英国議会で1月29日、英国のEU離脱(ブレグジット)をめぐる英国政府の新方針について、審議と修正案の採決が行われ、合意なき離脱(ノー・ディール)回避を求める案とアイルランドと北アイルランド間のバックストップの変更を求める案を賛成多数で可決した(2019年1月30日記事参照)が、保守党内で妥協に向けた動きが見られた。

キット・モルトハウス住宅計画担当閣外相らによる仲介の下、ジェイコブ・リースモグ議員らEU離脱強硬派とニッキー・モーガン元教育担当相ら親EU派が協議してまとめた妥協案では、同案を英国政府がEUと合意した離脱協定案にある永続可能なバックストップ案に置き換えて予定どおり離脱する一方、最長で2021年末まで移行期間を確保し、新たな通商関係の交渉妥結とアイルランド・北アイルランド間に物理的国境(ハードボーダー)を設けないことを確実にする。
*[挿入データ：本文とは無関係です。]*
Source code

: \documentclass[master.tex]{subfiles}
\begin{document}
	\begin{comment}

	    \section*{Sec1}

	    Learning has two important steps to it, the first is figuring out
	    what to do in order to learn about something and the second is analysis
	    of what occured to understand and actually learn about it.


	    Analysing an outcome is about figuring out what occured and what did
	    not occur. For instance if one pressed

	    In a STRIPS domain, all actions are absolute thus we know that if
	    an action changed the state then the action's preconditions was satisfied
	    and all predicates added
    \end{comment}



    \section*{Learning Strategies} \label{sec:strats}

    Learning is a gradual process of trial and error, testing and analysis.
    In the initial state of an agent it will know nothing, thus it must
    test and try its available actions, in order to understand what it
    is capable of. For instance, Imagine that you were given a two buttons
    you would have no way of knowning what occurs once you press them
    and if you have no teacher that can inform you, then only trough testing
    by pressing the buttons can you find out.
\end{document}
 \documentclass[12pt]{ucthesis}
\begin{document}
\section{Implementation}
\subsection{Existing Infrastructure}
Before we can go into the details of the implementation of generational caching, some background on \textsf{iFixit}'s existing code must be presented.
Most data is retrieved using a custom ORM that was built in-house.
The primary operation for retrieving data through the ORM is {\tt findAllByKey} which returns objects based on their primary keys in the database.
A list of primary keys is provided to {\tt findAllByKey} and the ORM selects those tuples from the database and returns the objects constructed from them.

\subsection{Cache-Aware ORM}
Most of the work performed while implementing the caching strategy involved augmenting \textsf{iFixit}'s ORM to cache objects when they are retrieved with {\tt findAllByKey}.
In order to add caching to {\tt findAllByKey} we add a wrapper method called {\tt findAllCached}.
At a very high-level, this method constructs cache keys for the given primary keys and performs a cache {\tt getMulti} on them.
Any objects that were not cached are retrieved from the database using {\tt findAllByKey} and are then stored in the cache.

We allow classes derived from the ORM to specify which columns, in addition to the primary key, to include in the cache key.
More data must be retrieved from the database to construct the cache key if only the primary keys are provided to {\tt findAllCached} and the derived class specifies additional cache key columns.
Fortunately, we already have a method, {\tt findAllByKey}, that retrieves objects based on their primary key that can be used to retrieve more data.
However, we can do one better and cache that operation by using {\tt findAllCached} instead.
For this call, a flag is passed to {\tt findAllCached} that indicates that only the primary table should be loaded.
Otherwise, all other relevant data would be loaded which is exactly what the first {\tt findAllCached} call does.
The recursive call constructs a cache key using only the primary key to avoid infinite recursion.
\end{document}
他方、離脱協定に合意できない場合は、最長で2021年末までの一時的措置としてEU規制やEU市民の権利などを維持し、従来のEUへの分担金とEUからの受給額の差額も拠出。さらにこの間、現行の無関税・割当なしの貿易を維持することなどを提案している。

この妥協案は1月29日の審議の対象にはならなかったが、関係者のツイッターや報道によると、離脱強硬派、親EU派に加え、保守党に閣外協力する北アイルランドの民主統一党(DUP)も同案への支持を表明し、メイ首相も1月29日の閣議で関心を示したという。しかし、この案はEU側が重ねて否定している離脱協定再交渉が前提であり、先端技術によるハードボーダー回避を念頭に置いた永続的なバックストップ案は、これまでの離脱交渉でEUから否定された経緯があり、EUの妥協はなお容易ではない。

メイ首相は答弁で、EUとの再協議が妥結次第、新たな合意案について議会採決を行う意向を表明。2月13日までに妥結しなければ、同日中に今後の方針を議会に提示し、翌14日に新方針の審議と修正可能な動議の採決を行うことを明言した。2週間以内の採決を目指し、メイ首相はEUとの詰めの協議に望みをつなぐ。